The average price for gasoline could hit $6 nationwide by the end of the summer after it crossed the dreaded the threshold in California, according to analysts at JPMorgan.
Limited supply exacerbated by the Russian invasion of Ukraine, coupled with what is expected to be sky-high demand as Americans take to the roads this summer for travel, will likely push gas prices even higher.
US crude rose to $114.07 per barrel while Brent crude, the international standard, was trading at $114.86 per barrel as of Tuesday, according to the US Energy Information Administration.
“There is a real risk the price could reach $6+ a gallon by August,” Natasha Kaneva, head of global oil and commodities research at JPMorgan, told CNN on Tuesday.
“With expectations of strong driving demand … US retail price could surge another 37% by August,” JPMorgan analysts wrote in a report.
The average price of a gallon of gas rose nationwide to a record $4.56 on Wednesday, according to AAA.
The only three states who were below $4 a gallon as of Monday — Georgia, Kansas, and Oklahoma — crossed the threshold on Tuesday, AAA reported.
A week ago, the average price of gas per gallon was about 16 cents cheaper. Last month, the average was 48 cents cheaper. A year ago, the average cost of a gallon of gas was $3.04.
California leads the nation in highest average price per gallon, according to AAA. As of Wednesday, a gallon of gas in the Golden State cost $6.05. Motorists in the Bay Area as well as Los Angeles County were feeling the pinch.
Gas in San Francisco cost $6.30 per gallon on average, while in nearby Marin County in went for $6.27. In Los Angeles, motorists were paying $6.09 per gallon.
The state with the cheapest gas as of Wednesday was Kansas, where a gallon sold for $4.03.
The only way that gas doesn’t reach $6 per gallon is if demand drops due to the sky-high prices.

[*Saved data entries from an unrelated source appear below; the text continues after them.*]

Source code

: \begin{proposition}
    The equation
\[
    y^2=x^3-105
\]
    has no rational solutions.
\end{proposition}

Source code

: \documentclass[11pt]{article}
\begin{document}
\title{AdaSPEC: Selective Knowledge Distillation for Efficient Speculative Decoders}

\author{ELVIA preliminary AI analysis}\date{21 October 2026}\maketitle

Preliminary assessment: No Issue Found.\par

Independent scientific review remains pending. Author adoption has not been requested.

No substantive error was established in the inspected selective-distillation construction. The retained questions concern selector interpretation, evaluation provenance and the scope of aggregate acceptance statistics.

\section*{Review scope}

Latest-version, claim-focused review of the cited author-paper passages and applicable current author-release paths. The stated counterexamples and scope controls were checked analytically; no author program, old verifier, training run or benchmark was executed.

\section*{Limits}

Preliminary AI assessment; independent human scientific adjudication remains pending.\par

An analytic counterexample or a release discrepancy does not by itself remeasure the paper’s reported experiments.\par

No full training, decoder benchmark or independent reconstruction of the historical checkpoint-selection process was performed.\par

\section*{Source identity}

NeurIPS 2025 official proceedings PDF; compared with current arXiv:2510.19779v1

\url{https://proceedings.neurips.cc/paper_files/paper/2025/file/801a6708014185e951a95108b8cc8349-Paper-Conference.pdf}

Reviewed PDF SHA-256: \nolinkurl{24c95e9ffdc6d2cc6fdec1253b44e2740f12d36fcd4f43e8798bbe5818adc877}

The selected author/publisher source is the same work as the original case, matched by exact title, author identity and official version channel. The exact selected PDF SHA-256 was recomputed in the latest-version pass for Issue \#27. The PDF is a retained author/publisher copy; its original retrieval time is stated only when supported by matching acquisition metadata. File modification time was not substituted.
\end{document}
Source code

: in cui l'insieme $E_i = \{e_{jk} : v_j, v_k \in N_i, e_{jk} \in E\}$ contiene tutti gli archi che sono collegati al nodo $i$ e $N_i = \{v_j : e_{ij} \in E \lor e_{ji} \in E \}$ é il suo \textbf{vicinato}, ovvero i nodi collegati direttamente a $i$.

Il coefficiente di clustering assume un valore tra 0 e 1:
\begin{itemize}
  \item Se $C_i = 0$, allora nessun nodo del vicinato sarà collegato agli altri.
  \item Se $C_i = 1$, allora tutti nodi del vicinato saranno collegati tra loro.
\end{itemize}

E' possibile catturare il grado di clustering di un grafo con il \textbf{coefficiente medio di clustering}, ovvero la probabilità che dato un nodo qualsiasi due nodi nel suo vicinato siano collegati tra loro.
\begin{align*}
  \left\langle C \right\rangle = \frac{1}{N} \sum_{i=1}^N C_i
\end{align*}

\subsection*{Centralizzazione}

The oil and gas industry has criticized the Biden administration for its policies which they say have kept supply limited.
Last week, the Biden administration announced that it was canceling three oil and gas lease sales scheduled in the Gulf of Mexico and off the coast of Alaska — removing millions of acres from possibly drilling.
The Interior Department announced the decision last Wednesday night, citing a lack of industry interest in drilling off the Alaska coast and “conflicting court rulings” that have complicated drilling efforts in the Gulf of Mexico, where the bulk of US offshore drilling takes place.
The decision likely means the Biden administration will not hold a lease sale for offshore drilling this year and comes as Interior appears set to let a mandatory five-year plan for offshore drilling expire next month.
“Unfortunately, this is becoming a pattern — the administration talks about the need for more supply and acts to restrict it,″ said Frank Macchiarola, senior vice president of the American Petroleum Institute, the top lobbying group for the oil and gas industry.
“As geopolitical volatility and global energy prices continue to rise, we again urge the administration to end the uncertainty and immediately act on a new five-year program for federal offshore leasing,″ he said.